■ **AVAILABLE RECORDS**
>>>

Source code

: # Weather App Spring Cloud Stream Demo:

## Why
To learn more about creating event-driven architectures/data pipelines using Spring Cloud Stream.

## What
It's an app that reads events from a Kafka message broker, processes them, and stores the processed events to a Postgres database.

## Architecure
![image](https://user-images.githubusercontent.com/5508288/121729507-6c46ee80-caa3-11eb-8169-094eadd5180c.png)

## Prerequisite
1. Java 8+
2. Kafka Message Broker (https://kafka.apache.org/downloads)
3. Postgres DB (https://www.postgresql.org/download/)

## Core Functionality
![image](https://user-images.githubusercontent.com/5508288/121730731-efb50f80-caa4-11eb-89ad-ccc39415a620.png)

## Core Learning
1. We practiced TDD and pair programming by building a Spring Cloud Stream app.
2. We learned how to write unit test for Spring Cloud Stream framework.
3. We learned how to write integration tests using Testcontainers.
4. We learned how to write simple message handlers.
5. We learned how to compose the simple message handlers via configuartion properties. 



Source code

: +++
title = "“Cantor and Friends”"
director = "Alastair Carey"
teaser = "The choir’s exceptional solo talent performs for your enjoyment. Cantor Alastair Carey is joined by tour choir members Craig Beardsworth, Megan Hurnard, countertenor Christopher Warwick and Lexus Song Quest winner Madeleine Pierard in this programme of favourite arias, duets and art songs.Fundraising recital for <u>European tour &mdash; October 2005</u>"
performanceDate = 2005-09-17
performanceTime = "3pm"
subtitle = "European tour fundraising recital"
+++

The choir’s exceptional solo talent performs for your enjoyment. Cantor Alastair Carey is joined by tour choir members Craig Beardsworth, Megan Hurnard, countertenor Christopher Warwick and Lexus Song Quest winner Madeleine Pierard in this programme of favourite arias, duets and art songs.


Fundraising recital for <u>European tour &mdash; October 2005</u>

<<<

■ **HOW TO COMPLETE THIS TASK**
Output nothing but the lines from the one containing "2. We learned" to the end of the listing, both of those included, exactly as given.

■ **WRITTEN RESPONSE**
2. We learned how to write unit test for Spring Cloud Stream framework.
3. We learned how to write integration tests using Testcontainers.
4. We learned how to write simple message handlers.
5. We learned how to compose the simple message handlers via configuartion properties. 



Source code

: +++
title = "“Cantor and Friends”"
director = "Alastair Carey"
teaser = "The choir’s exceptional solo talent performs for your enjoyment. Cantor Alastair Carey is joined by tour choir members Craig Beardsworth, Megan Hurnard, countertenor Christopher Warwick and Lexus Song Quest winner Madeleine Pierard in this programme of favourite arias, duets and art songs.Fundraising recital for <u>European tour &mdash; October 2005</u>"
performanceDate = 2005-09-17
performanceTime = "3pm"
subtitle = "European tour fundraising recital"
+++

The choir’s exceptional solo talent performs for your enjoyment. Cantor Alastair Carey is joined by tour choir members Craig Beardsworth, Megan Hurnard, countertenor Christopher Warwick and Lexus Song Quest winner Madeleine Pierard in this programme of favourite arias, duets and art songs.


Fundraising recital for <u>European tour &mdash; October 2005</u>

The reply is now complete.